As Margit Tavits at Washington University in St. Louis once told me, “Monarchs can truly be above politics. They usually have no party connections and have not been involved in daily politics before assuming the post of the head of state.” But figurehead presidents have some degree of democratic legitimacy and are typically former politicians. That enables a greater rate of shenanigans — like when Italian President Giorgio Napolitano schemed, successfully, to remove Silvio Berlusconi as prime minister, due at least in part to German Chancellor Angela Merkel’s entreaties to do so.
I am sympathetic to this point of view, partly because I think the American system (where we just tack on all the responsibilities of being head of state to the president’s already overwhelming portfolio) is a hot mess. Both because the president doesn’t really have time for ceremonial duties and because the fact that the president has just survived a highly contentious, several-month-long election means that a sizable chunk of the country doesn’t feel represented by and, in fact, very likely wants nothing to do with him (or, someday, her). Some countries elect their head of state, which solves the first problem but not the second.
To be clear, I think there are big philosophical issue with monarchies (the financial arguments against them are pretty weak to my mind) but I’m not convinced they don’t work better than elected heads of state, and if you don’t elect the head of state and it’s not an inherited position, how do you choose someone? Maybe in the future we can use a lifelike robot.
- In the Atlantic, Joel S. Wit writes about a series of meetings with North Koreans that he attended in 2013, and what the North Koreans said then about denuclearization. His argument here is that Bolton’s “Libya model” (in which North Korea unilaterally denuclearizes and then receives rewards in return) will doom the summit and that the United States needs to be prepared to make upfront concessions of its own:
. . . [W]hat they outlined was a step-by-step process of denuclearization accompanied in each phase by U.S. measures of their own. It is entirely different from the “Libya model” espoused by John Bolton, which involves giving up its program first and only then getting benefits in return. Indeed, the Trump administration doesn’t necessarily endorse Bolton’s view. Susan Thornton, the acting assistant secretary of state in charge of Asia, said last week that it was obvious there would be multiple steps in a long process of denuclearization, and the key issue was what happened first.

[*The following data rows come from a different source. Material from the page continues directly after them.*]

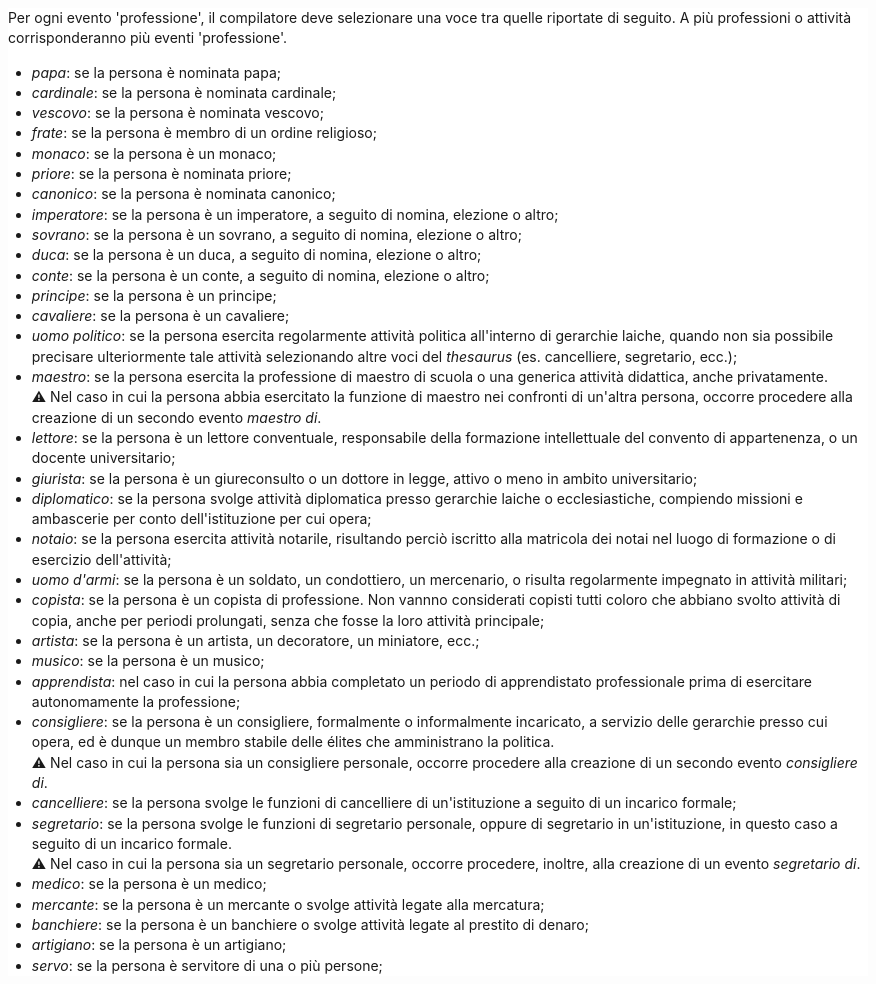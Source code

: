 Per ogni evento 'professione', il compilatore deve selezionare una voce tra quelle riportate di seguito. A più professioni o attività corrisponderanno più eventi 'professione'.

* _papa_: se la persona è nominata papa; 
* _cardinale_: se la persona è nominata cardinale; 
* _vescovo_: se la persona è nominata vescovo;
* _frate_: se la persona è membro di un ordine religioso;
* _monaco_: se la persona è un monaco;
* _priore_: se la persona è nominata priore;
* _canonico_: se la persona è nominata canonico;
* _imperatore_: se la persona è un imperatore, a seguito di nomina, elezione o altro;
* _sovrano_: se la persona è un sovrano, a seguito di nomina, elezione o altro;
* _duca_: se la persona è un duca, a seguito di nomina, elezione o altro;
* _conte_: se la persona è un conte, a seguito di nomina, elezione o altro;
* _principe_: se la persona è un principe;
* _cavaliere_: se la persona è un cavaliere;
* _uomo politico_: se la persona esercita regolarmente attività politica all'interno di gerarchie laiche, quando non sia possibile precisare ulteriormente tale attività selezionando altre voci del _thesaurus_ (es. cancelliere, segretario, ecc.);
* _maestro_: se la persona esercita la professione di maestro di scuola o una generica attività didattica, anche privatamente.  
  ⚠️ Nel caso in cui la persona abbia esercitato la funzione di maestro nei confronti di un'altra persona, occorre procedere alla creazione di un secondo evento _maestro di_.   
* _lettore_: se la persona è un lettore conventuale, responsabile della formazione intellettuale del convento di appartenenza, o un docente universitario;
* _giurista_: se la persona è un giureconsulto o un dottore in legge, attivo o meno in ambito universitario;
* _diplomatico_: se la persona svolge attività diplomatica presso gerarchie laiche o ecclesiastiche, compiendo missioni e ambascerie per conto dell'istituzione per cui opera;
* _notaio_: se la persona esercita attività notarile, risultando perciò iscritto alla matricola dei notai nel luogo di formazione o di esercizio dell'attività;
* _uomo d'armi_: se la persona è un soldato, un condottiero, un mercenario, o risulta regolarmente impegnato in attività militari;
* _copista_: se la persona è un copista di professione. Non vannno considerati copisti tutti coloro che abbiano svolto attività di copia, anche per periodi prolungati, senza che fosse la loro attività principale;
* _artista_: se la persona è un artista, un decoratore, un miniatore, ecc.;
* _musico_: se la persona è un musico;
* _apprendista_: nel caso in cui la persona abbia completato un periodo di apprendistato professionale prima di esercitare autonomamente la professione;
* _consigliere_: se la persona è un consigliere, formalmente o informalmente incaricato, a servizio delle gerarchie presso cui opera, ed è dunque un membro stabile delle élites che amministrano la politica.   
 ⚠️ Nel caso in cui la persona sia un consigliere personale, occorre procedere alla creazione di un secondo evento _consigliere di_.
* _cancelliere_: se la persona svolge le funzioni di cancelliere di un'istituzione a seguito di un incarico formale;
* _segretario_: se la persona svolge le funzioni di segretario personale, oppure di segretario in un'istituzione, in questo caso a seguito di un incarico formale.   
 ⚠️ Nel caso in cui la persona sia un segretario personale, occorre procedere, inoltre, alla creazione di un evento _segretario di_.  
* _medico_: se la persona è un medico;
* _mercante_: se la persona è un mercante o svolge attività legate alla mercatura;
* _banchiere_: se la persona è un banchiere o svolge attività legate al prestito di denaro;
* _artigiano_: se la persona è un artigiano;
* _servo_: se la persona è servitore di una o più persone;

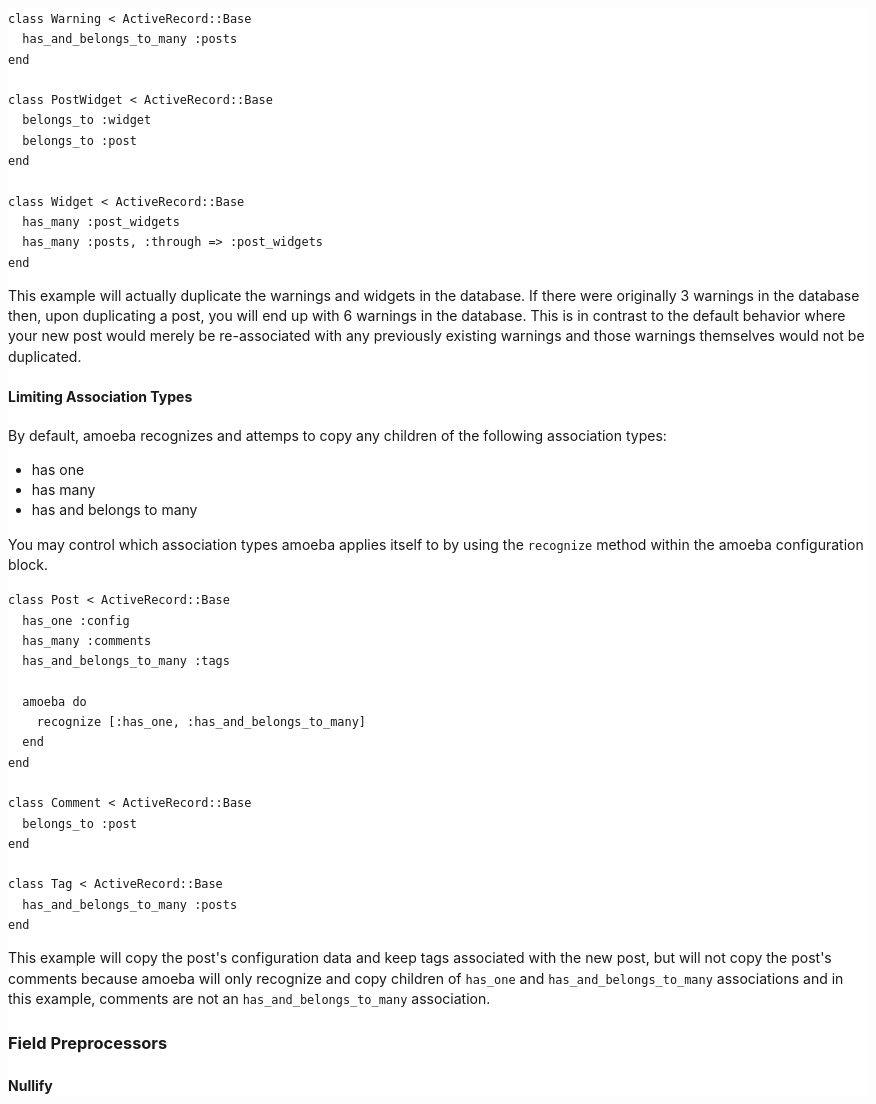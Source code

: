     class Warning < ActiveRecord::Base
      has_and_belongs_to_many :posts
    end

    class PostWidget < ActiveRecord::Base
      belongs_to :widget
      belongs_to :post
    end

    class Widget < ActiveRecord::Base
      has_many :post_widgets
      has_many :posts, :through => :post_widgets
    end

This example will actually duplicate the warnings and widgets in the database. If there were originally 3 warnings in the database then, upon duplicating a post, you will end up with 6 warnings in the database. This is in contrast to the default behavior where your new post would merely be re-associated with any previously existing warnings and those warnings themselves would not be duplicated.

#### Limiting Association Types

By default, amoeba recognizes and attemps to copy any children of the following association types:

 - has one
 - has many
 - has and belongs to many

You may control which association types amoeba applies itself to by using the `recognize` method within the amoeba configuration block.

    class Post < ActiveRecord::Base
      has_one :config
      has_many :comments
      has_and_belongs_to_many :tags

      amoeba do
        recognize [:has_one, :has_and_belongs_to_many]
      end
    end

    class Comment < ActiveRecord::Base
      belongs_to :post
    end

    class Tag < ActiveRecord::Base
      has_and_belongs_to_many :posts
    end

This example will copy the post's configuration data and keep tags associated with the new post, but will not copy the post's comments because amoeba will only recognize and copy children of `has_one` and `has_and_belongs_to_many` associations and in this example, comments are not an `has_and_belongs_to_many` association.

### Field Preprocessors

#### Nullify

How those differences over denuclearization are resolved inside the Trump administration, and whether common ground can be found with the North Koreans, will determine the future of the Korean Peninsula. The stakes are nothing less than the success or failure of the world’s best current chance to disarm North Korea. The Thornton approach could mean, over the long term, that it really happens. The Bolton approach would assure that it won’t.
Wit seems a little more bullish on the summit than I am (my own view is that it’s either going to be cancelled or we’re going to be taken the cleaners, since I suspect Kim both has a much firmer grasp of the issues at hand and is less desperate for a win than Trump is). I think it’s possible we could get somewhere if we had the right people at the table, but I don’t think we do. Also, if they were so open to negotiation and ultimately denuclearizing as Wit claims, why couldn’t previous administrations get this done? I couldn’t help but wonder if Wit wrote this article before North Korea threw a fit over previously scheduled joint American/South Korean military exercises and the U.S. caved and canceled them. I’m more skeptical of the North Korean’s sincerity than Wit seems to be.
(Also, this article introduced me to Wit’s North-Korea-centric website, 38 North, which looks excellent and informative.) - Slawomir Sierakowski writes in Foreign Policy about the collapse of the left wing in Europe:
In his latest research paper, titled “Brahmin Left vs Merchant Right,” the economist Thomas Piketty presents an interesting theory of how we ended up here. Analyzing electoral results in France, Britain, and the United States and comparing them to data on voters’ income and education, he found that in the 1950s and 1960s, left-wing parties drew most of their support from poorer, less-educated voters. Since then, the political left has gradually become associated with well-educated voters, giving rise to a “multiple elite” party system in the past two decades: Highly educated elites now vote for the left, while high-income elites vote for the right. In other words, elites control both the left and the right.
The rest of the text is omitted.